第17話
「いらっしゃいませー!」
受付嬢が老若男女の分け隔てなく、元気溌剌な声で挨拶してくれる。
アイレスの冒険者ギルドは大きい。外観は周囲と比べて一際目立つ荘厳さがあり、内装も負けじと立派である。
吹き抜けの二階は酒場になっていて、仕事前あるいは仕事後の冒険者が、酒を飲みながら食事をしている。酔っぱらった冒険者が階段を踏み外して、一階へと転げ落ちた。
良く言えば賑やか、悪く言えば騒々しい。
ネルはとある受付嬢のもとへと小走りで向かう。顔見知りなのかもしれない。
「こんにちは」
「こんにちはにゃ、ネル」
……にゃ?
語尾が『にゃ』???
「そちらの赤毛は誰かにゃ?」
「紹介しましょう。我が竹馬の友、レンです」
竹馬の友ってなんだよ……?
知り合ったの今日だよな?
俺が忘れているだけで、ずっとずっと昔からの知り合いだったりするのか? いや、そんなことはない。ありえない。俺は記憶喪失になったことなどないのだから。
「レンです。よろしく」
紹介されたので、とりあえず挨拶した。
「うちはキャス。よろしくにゃ」
キャスはネルと同じくらいの年齢の少女だ。小柄なネルよりもさらに背が小さく、陽気な笑みを浮かべている。

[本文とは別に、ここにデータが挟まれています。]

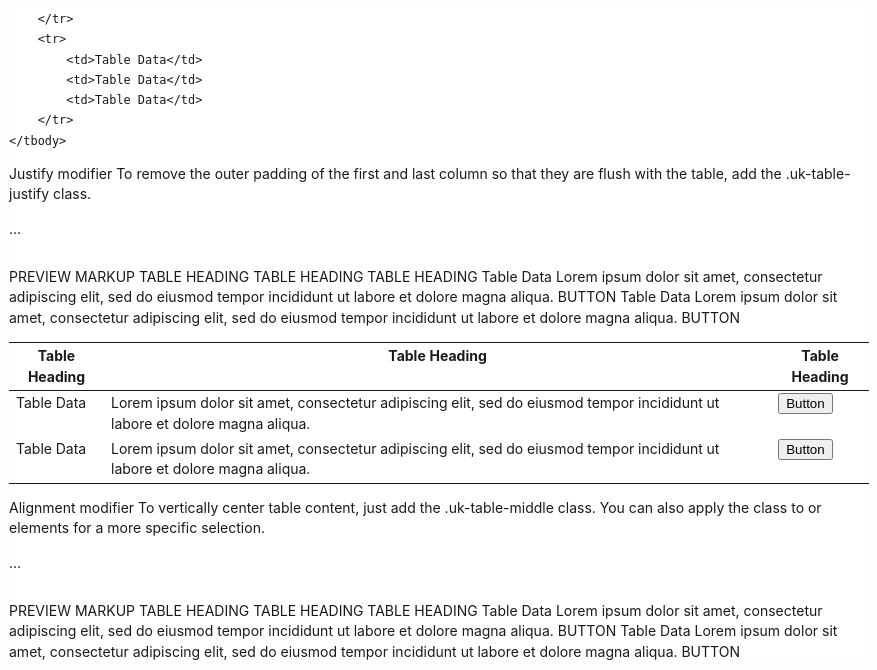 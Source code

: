        </tr>
        <tr>
            <td>Table Data</td>
            <td>Table Data</td>
            <td>Table Data</td>
        </tr>
    </tbody>
</table>


Justify modifier
To remove the outer padding of the first and last column so that they are flush with the table, add the .uk-table-justify class.

<table class="uk-table uk-table-justify">...</table>
PREVIEW
MARKUP
TABLE HEADING	TABLE HEADING	TABLE HEADING
Table Data	Lorem ipsum dolor sit amet, consectetur adipiscing elit, sed do eiusmod tempor incididunt ut labore et dolore magna aliqua.	BUTTON
Table Data	Lorem ipsum dolor sit amet, consectetur adipiscing elit, sed do eiusmod tempor incididunt ut labore et dolore magna aliqua.	BUTTON



<table class="uk-table uk-table-justify uk-table-divider">
    <thead>
        <tr>
            <th class="uk-width-small">Table Heading</th>
            <th>Table Heading</th>
            <th>Table Heading</th>
        </tr>
    </thead>
    <tbody>
        <tr>
            <td>Table Data</td>
            <td>Lorem ipsum dolor sit amet, consectetur adipiscing elit, sed do eiusmod tempor incididunt ut labore et dolore magna aliqua.</td>
            <td><button class="uk-button uk-button-default" type="button">Button</button></td>
        </tr>
        <tr>
            <td>Table Data</td>
            <td>Lorem ipsum dolor sit amet, consectetur adipiscing elit, sed do eiusmod tempor incididunt ut labore et dolore magna aliqua.</td>
            <td><button class="uk-button uk-button-default" type="button">Button</button></td>
        </tr>
    </tbody>
</table>


Alignment modifier
To vertically center table content, just add the .uk-table-middle class. You can also apply the class to <tr> or <td> elements for a more specific selection.

<table class="uk-table uk-table-middle">...</table>
PREVIEW
MARKUP
TABLE HEADING	TABLE HEADING	TABLE HEADING
Table Data	Lorem ipsum dolor sit amet, consectetur adipiscing elit, sed do eiusmod tempor incididunt ut labore et dolore magna aliqua.	BUTTON
Table Data	Lorem ipsum dolor sit amet, consectetur adipiscing elit, sed do eiusmod tempor incididunt ut labore et dolore magna aliqua.	BUTTON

どうして語尾に『にゃ』がついているのかな、と思ったが、よく見ると頭には猫のような形をした耳がついている。なるほど。亜人――キャットピープルなのか。
ラインツ共和国には、俺やネルのようなヒューマンだけではなく、様々な亜人が暮らしている。世の中には、亜人差別をする国やヒューマン禁制の国など、様々な国がある。なので、ラインツ共和国は比較的平和で自由な国だと思う。
「ちなみに」
キャスの語尾に対して得心が行った俺に、ネルが説明する。
「『にゃ』という語尾は、キャスがキャットピープルだから、ではありませんよ」
「え? 違うの?」
キャットピープルだから、『にゃ』という猫の鳴き声じみた語尾が、無意識のうちについてしまうのかと思ったのだけど……。
ネルは詐欺師に騙された人を見るような目つきで、俺のことを見た。馬鹿な男だな、と言いたげにため息をついた。
「違いますよ」
「じゃあ、どうして――」
「それはね」
よくぞ聞いてくれた、とキャスは食い気味に教えてくれる。
「語尾に『にゃ』ってつけると、男受けがいいからさ……にゃ」
「……」
男受けがいいからって……。なんだよ、その理由……。
もっと深い理由があるのかと思ったので、正直俺はがっかりした。……いや、ある意味では深いと言えなくもないのか?
「うちがキャットピープルだから――」
キャスは猫耳を触って、
「語尾に『にゃ』をつけて喋るんじゃないか、なーんて思ってるお馬鹿さんな冒険者もたくさんいるんだよ……にゃ」
声を潜めて言った。
はたして、俺もその『お馬鹿さん』にカテゴライズされるのだろうか?
「……なるほど。需要があるから、あえてそんな語尾にしてるんだな」
考えてみると、キャットピープルが全員、キャスのようなルックスをしているわけではあるまい。おっさんのキャットピープルが語尾に『にゃ』をつけて喋るところを想像してみると、おぞましさを感じる。
「そうだにゃ」
キャスは猫っぽいポージングをしながらそう言うと、
「で、ネルとレンはにゃにしに来たのかにゃ?」
キャラ作りも大変だな、と俺は思った。